▸ **WHAT THE EXERCISE ASKS**:
Transcribe the data below verbatim from the line with "To share admin" to the line with "- The requesting". Include both of those lines.

▸ **RECORDS SHOWN**:
----------

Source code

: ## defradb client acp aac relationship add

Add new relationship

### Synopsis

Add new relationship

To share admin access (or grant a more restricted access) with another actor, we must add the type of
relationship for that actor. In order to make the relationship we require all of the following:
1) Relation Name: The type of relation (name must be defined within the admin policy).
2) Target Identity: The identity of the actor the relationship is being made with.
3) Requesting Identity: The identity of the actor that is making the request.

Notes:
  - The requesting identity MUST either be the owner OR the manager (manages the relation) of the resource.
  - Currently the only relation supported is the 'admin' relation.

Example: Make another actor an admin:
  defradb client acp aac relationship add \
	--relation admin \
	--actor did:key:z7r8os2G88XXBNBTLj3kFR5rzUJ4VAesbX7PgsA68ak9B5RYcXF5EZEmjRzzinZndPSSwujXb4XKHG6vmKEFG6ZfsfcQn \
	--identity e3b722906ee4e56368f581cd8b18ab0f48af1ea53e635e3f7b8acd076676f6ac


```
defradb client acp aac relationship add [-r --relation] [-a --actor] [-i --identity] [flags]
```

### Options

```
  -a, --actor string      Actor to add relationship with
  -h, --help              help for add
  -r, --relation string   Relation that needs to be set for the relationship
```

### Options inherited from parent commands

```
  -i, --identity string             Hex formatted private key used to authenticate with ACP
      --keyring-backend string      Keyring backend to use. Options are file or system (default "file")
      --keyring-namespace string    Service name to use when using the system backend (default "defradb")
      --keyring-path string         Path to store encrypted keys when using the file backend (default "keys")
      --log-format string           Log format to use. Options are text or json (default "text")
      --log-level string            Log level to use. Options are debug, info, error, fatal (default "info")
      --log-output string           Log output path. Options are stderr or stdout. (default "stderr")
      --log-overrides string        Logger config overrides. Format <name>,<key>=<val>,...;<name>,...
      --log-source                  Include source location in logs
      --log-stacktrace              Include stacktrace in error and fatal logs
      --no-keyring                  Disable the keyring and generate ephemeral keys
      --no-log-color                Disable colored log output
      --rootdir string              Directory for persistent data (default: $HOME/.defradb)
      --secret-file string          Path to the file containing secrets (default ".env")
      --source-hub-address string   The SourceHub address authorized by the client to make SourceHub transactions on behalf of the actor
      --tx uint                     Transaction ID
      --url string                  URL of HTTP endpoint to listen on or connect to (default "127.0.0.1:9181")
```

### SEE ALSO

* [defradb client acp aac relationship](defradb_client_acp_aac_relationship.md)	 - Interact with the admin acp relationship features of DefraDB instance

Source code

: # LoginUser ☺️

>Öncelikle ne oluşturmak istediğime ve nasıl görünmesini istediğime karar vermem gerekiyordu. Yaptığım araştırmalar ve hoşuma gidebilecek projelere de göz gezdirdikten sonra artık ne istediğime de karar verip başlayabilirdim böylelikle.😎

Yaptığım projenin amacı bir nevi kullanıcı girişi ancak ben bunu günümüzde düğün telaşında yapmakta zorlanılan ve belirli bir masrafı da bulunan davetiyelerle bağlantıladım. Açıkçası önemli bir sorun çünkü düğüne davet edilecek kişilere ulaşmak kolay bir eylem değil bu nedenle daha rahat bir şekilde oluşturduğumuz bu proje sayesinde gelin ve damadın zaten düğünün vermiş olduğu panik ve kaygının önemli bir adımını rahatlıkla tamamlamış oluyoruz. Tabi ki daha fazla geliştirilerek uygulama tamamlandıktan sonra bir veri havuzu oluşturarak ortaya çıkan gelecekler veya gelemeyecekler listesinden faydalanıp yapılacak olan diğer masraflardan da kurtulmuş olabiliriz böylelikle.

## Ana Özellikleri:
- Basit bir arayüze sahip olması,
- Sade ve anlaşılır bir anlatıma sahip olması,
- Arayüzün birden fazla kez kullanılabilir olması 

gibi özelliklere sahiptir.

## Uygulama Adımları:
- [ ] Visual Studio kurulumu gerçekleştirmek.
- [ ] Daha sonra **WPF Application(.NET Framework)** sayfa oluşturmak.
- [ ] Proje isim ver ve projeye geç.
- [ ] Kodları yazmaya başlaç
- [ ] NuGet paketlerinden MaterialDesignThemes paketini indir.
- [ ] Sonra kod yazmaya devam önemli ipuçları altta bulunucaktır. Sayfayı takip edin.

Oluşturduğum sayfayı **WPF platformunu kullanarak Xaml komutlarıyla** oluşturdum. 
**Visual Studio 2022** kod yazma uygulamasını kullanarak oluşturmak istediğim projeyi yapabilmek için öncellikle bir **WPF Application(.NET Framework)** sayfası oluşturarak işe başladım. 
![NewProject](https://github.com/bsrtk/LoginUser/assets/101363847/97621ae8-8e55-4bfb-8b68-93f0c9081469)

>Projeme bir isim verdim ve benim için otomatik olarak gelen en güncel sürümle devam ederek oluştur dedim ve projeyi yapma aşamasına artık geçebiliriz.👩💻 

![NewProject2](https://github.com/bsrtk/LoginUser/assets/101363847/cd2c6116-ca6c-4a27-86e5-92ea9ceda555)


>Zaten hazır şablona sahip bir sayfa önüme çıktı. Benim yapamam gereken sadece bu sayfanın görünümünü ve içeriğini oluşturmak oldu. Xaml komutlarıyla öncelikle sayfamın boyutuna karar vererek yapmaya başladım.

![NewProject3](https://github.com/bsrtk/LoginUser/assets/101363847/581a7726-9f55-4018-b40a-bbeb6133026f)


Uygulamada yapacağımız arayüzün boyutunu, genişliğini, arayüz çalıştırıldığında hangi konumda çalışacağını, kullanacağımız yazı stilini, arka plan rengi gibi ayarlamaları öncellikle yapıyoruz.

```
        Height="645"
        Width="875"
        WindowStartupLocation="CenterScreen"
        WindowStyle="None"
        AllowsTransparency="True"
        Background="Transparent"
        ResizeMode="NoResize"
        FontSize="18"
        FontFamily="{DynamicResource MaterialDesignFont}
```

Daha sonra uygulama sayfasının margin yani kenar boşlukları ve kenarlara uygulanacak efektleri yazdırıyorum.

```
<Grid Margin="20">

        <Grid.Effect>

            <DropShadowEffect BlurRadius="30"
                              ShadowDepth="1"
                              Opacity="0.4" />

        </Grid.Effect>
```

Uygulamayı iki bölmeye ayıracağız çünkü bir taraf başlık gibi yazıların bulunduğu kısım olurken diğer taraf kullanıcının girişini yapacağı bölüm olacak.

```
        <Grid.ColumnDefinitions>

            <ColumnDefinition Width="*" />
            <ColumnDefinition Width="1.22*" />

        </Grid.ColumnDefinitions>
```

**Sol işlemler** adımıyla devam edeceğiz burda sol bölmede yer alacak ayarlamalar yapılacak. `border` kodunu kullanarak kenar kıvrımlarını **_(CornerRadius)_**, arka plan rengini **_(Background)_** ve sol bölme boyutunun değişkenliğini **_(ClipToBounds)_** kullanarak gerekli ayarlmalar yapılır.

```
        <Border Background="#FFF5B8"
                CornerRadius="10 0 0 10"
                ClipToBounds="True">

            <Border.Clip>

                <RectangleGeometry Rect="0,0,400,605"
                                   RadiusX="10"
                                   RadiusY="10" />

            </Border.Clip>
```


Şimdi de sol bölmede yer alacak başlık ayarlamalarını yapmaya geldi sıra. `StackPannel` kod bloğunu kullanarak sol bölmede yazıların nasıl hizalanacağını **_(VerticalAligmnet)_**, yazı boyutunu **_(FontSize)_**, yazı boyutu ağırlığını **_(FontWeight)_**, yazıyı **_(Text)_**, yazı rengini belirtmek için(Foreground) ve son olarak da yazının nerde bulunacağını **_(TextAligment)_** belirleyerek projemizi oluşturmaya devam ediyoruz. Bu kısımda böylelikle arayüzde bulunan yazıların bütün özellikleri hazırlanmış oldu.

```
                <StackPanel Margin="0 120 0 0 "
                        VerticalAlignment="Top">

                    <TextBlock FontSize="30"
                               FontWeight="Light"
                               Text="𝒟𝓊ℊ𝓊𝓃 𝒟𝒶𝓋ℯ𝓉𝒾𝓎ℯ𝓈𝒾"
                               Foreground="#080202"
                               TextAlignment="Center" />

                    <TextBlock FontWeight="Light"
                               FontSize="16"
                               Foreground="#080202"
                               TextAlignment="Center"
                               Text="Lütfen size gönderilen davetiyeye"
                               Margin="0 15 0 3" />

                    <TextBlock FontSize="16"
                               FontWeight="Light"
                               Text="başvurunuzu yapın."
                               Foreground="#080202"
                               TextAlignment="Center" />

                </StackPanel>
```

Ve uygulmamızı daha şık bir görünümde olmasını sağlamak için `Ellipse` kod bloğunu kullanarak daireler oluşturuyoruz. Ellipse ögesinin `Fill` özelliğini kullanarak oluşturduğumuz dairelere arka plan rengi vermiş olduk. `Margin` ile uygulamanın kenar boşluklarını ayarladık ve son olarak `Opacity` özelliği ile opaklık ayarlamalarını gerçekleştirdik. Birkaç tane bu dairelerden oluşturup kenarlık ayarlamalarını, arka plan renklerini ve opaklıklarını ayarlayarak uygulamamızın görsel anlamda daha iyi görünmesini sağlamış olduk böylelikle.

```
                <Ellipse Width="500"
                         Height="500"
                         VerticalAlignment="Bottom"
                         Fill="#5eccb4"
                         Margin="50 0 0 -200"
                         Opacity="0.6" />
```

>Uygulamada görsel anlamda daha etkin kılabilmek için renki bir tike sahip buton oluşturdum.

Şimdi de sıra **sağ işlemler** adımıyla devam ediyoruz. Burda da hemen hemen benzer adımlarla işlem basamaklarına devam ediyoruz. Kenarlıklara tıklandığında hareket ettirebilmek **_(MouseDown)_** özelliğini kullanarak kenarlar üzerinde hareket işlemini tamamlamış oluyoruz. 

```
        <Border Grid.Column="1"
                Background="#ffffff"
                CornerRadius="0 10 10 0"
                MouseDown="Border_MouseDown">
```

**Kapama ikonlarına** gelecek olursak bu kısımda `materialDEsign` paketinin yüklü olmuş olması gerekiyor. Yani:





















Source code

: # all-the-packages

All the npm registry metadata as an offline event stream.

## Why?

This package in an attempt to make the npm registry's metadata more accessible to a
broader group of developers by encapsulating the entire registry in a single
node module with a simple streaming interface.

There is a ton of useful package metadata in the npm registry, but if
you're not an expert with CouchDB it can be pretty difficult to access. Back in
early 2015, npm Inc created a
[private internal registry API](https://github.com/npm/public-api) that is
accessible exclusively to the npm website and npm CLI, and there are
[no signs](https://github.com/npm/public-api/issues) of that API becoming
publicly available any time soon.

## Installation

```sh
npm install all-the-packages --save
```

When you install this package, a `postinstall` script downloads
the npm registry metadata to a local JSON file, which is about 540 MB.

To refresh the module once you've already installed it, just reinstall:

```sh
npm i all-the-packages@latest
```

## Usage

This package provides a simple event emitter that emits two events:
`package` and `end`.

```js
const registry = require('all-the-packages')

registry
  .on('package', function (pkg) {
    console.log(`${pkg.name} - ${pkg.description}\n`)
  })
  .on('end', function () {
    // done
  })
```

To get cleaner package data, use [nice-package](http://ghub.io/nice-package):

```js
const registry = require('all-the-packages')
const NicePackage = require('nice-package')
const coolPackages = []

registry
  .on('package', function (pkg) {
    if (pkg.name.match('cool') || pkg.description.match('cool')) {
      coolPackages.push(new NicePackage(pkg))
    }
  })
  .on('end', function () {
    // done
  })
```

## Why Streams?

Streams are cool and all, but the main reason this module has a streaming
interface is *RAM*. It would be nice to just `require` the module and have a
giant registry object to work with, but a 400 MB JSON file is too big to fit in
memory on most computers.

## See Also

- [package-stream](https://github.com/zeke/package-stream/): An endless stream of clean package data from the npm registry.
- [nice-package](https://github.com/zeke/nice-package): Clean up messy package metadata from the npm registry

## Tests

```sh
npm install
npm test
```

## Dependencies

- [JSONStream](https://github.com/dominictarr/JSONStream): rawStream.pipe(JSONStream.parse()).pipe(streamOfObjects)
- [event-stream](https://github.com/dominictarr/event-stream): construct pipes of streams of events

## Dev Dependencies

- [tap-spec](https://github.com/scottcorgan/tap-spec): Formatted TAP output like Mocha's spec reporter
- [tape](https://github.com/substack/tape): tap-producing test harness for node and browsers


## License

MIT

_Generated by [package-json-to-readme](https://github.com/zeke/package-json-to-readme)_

----------

▸ **OUTPUT**:
To share admin access (or grant a more restricted access) with another actor, we must add the type of
relationship for that actor. In order to make the relationship we require all of the following:
1) Relation Name: The type of relation (name must be defined within the admin policy).
2) Target Identity: The identity of the actor the relationship is being made with.
3) Requesting Identity: The identity of the actor that is making the request.

Notes:
  - The requesting identity MUST either be the owner OR the manager (manages the relation) of the resource.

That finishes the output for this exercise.